A particularly powerful scene in Dallas Buyers Club clashes Woodroof’s two worlds together in a jarring way. Our main character’s friend, T.J., an old drinking buddy who outted Woodroof’s disease to their friends and participated in a hate crime against him, runs into Woodroof at the grocery store. Woodroof happens to be shopping with his friend Rayon, who’s off in the background. T.J. makes a cruel remark upon spotting Rayon, but he doesn’t know the two are friends until Rayon comes to join them, sticking her hand out to shake.
There’s disdain written all over T.J.’s face when he puts two and two together. He flips off the two of them and starts to storm away, but Woodroof is quick to put him in a gasping headlock.
“Shake his hand,” He orders. But T.J. is still fighting against his grip. Then again, “Shake his hand,” Woodroof threatens. T.J. does, in a desperate attempt to catch his breath. As the two are left alone again, Rayon’s mouth plays a smile towards Ron. They share a long stare. It’s a scene that bridges a gap between Ron’s old world and his new one. Ron’s reaction to the encounter proves he has evolved past the point of his old black-or-white homophobic ways. The blatant misgendering eases up as Woodroof’s understanding of the LGBTQ+ community progresses — though still at Rayon’s expense.

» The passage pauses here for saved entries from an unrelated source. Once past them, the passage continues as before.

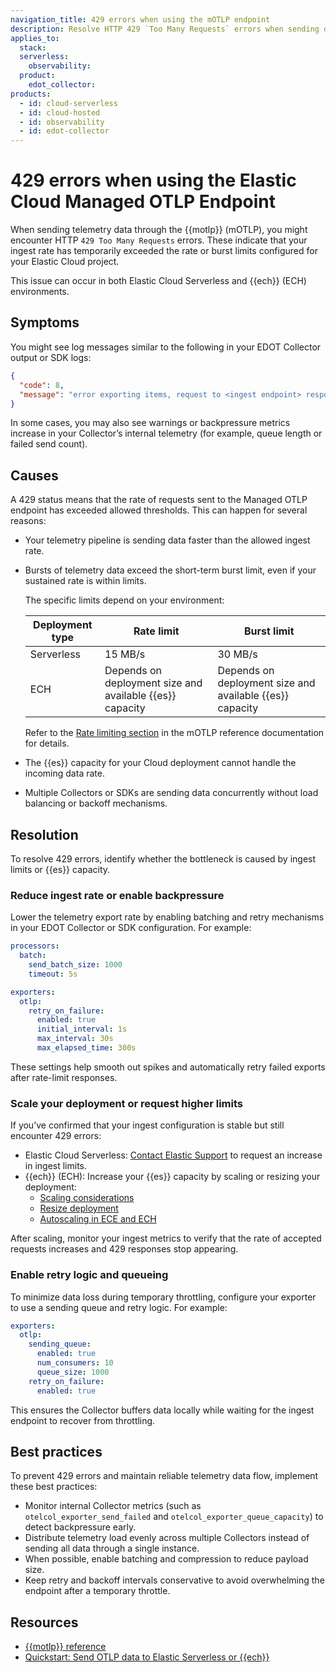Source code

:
```yaml
---
navigation_title: 429 errors when using the mOTLP endpoint
description: Resolve HTTP 429 `Too Many Requests` errors when sending data through the Elastic Cloud Managed OTLP (mOTLP) endpoint in Elastic Cloud Serverless or Elastic Cloud Hosted (ECH).
applies_to:
  stack:
  serverless:
    observability:
  product:
    edot_collector:
products:
  - id: cloud-serverless
  - id: cloud-hosted
  - id: observability
  - id: edot-collector
---
```


# 429 errors when using the Elastic Cloud Managed OTLP Endpoint

When sending telemetry data through the {{motlp}} (mOTLP), you might encounter HTTP `429 Too Many Requests` errors. These indicate that your ingest rate has temporarily exceeded the rate or burst limits configured for your Elastic Cloud project.

This issue can occur in both Elastic Cloud Serverless and {{ech}} (ECH) environments.

## Symptoms

You might see log messages similar to the following in your EDOT Collector output or SDK logs:

```json
{
  "code": 8,
  "message": "error exporting items, request to <ingest endpoint> responded with HTTP Status Code 429"
}
```

In some cases, you may also see warnings or backpressure metrics increase in your Collector’s internal telemetry (for example, queue length or failed send count).

## Causes

A 429 status means that the rate of requests sent to the Managed OTLP endpoint has exceeded allowed thresholds. This can happen for several reasons:

* Your telemetry pipeline is sending data faster than the allowed ingest rate.
* Bursts of telemetry data exceed the short-term burst limit, even if your sustained rate is within limits.

    The specific limits depend on your environment:

    | Deployment type | Rate limit | Burst limit |
    |-----------------|------------|-------------|
    | Serverless      | 15 MB/s    | 30 MB/s     |
    | ECH             | Depends on deployment size and available {{es}} capacity | Depends on deployment size and available {{es}} capacity |

    Refer to the [Rate limiting section](opentelemetry://reference/motlp.md#rate-limiting) in the mOTLP reference documentation for details.

* The {{es}} capacity for your Cloud deployment cannot handle the incoming data rate.
* Multiple Collectors or SDKs are sending data concurrently without load balancing or backoff mechanisms.

## Resolution

To resolve 429 errors, identify whether the bottleneck is caused by ingest limits or {{es}} capacity.

### Reduce ingest rate or enable backpressure

Lower the telemetry export rate by enabling batching and retry mechanisms in your EDOT Collector or SDK configuration. For example:

```yaml
processors:
  batch:
    send_batch_size: 1000
    timeout: 5s

exporters:
  otlp:
    retry_on_failure:
      enabled: true
      initial_interval: 1s
      max_interval: 30s
      max_elapsed_time: 300s
```

These settings help smooth out spikes and automatically retry failed exports after rate-limit responses.

### Scale your deployment or request higher limits

If you’ve confirmed that your ingest configuration is stable but still encounter 429 errors:

* Elastic Cloud Serverless: [Contact Elastic Support](contact-support.md) to request an increase in ingest limits.
* {{ech}} (ECH): Increase your {{es}} capacity by scaling or resizing your deployment:
  * [Scaling considerations](../../../deploy-manage/production-guidance/scaling-considerations.md)
  * [Resize deployment](../../../deploy-manage/deploy/cloud-enterprise/resize-deployment.md)
  * [Autoscaling in ECE and ECH](../../../deploy-manage/autoscaling/autoscaling-in-ece-and-ech.md)

After scaling, monitor your ingest metrics to verify that the rate of accepted requests increases and 429 responses stop appearing.

### Enable retry logic and queueing

To minimize data loss during temporary throttling, configure your exporter to use a sending queue and retry logic. For example:

```yaml
exporters:
  otlp:
    sending_queue:
      enabled: true
      num_consumers: 10
      queue_size: 1000
    retry_on_failure:
      enabled: true
```

This ensures the Collector buffers data locally while waiting for the ingest endpoint to recover from throttling.

## Best practices

To prevent 429 errors and maintain reliable telemetry data flow, implement these best practices:

* Monitor internal Collector metrics (such as `otelcol_exporter_send_failed` and `otelcol_exporter_queue_capacity`) to detect backpressure early.
* Distribute telemetry load evenly across multiple Collectors instead of sending all data through a single instance.
* When possible, enable batching and compression to reduce payload size.
* Keep retry and backoff intervals conservative to avoid overwhelming the endpoint after a temporary throttle.

## Resources

* [{{motlp}} reference](opentelemetry://reference/motlp.md)
* [Quickstart: Send OTLP data to Elastic Serverless or {{ech}}](../../../solutions/observability/get-started/quickstart-elastic-cloud-otel-endpoint.md)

Because they both share the same sickness, Ron forms a bond with Rayon over their traumas. In doing so, their impending deaths become uniting. Dallas Buyers Club so successfully unifies such a vast audience through its depiction of the injustices and homophobia associated with the AIDS epidemic having a wider scope than simply those in the LGBT community. It humanized Ron Woodroof in ways that made it much easier to understand the film’s intent to bridge the gaps between the two communities and to show how cruel AIDS can be without the proper medication.
However, despite all of the praise that Dallas Buyers Club rightfully deserves for the grittiness of homophobia and terminal illness it underlines, there are some major slip-ups that can’t go unnoticed. For one, Jared Leto was awarded Best Actor in A Supporting Role (2014) for his performance as Rayon, despite being a cisgender male acting in a trans role. Leto’s character was misgendered, mistreated by her family, and called the F slur on multiple occasions.
While I’m not sure that I would have appreciated seeing a trans actress being berated onscreen as frequently as Rayon was in the script, I would have liked her to get the recognition she deserved for a role that Leto was hardly qualified for. After all, who better to play a woman vastly discriminated against than a woman who actually experiences such a thing?
Rayon serves her own purpose in the narrative beyond what she can do for Woodroof. While it’s unclear if the rocky relationships with her parents or her struggle with drug addiction are another way for the writers to pull the pity card on another trans character, at least her depth goes beyond being Woodroof’s sidekick. Rayon’s story is far too familiar for many queer people, especially those who came out in the eighties. She is mocked, ridiculed, and given improper medical treatment because of the stigma surrounding HIV.
Vallée’s film illustrates the desperation of a dying bigot in his search for relief from his grueling symptoms of HIV. In doing so, Dallas Buyers Club gives McConaughey’s character the room to grow out of his hard shell of homophobic hostility. The theme of the unity of death and universal struggle rings true in almost every scene. The message may not be pivotal to the queer community as properly representing queer struggles, Dallas Buyers Club has a different target audience. Maybe the people that need to watch this film are the ones that relate more to Woodroof than Rayon.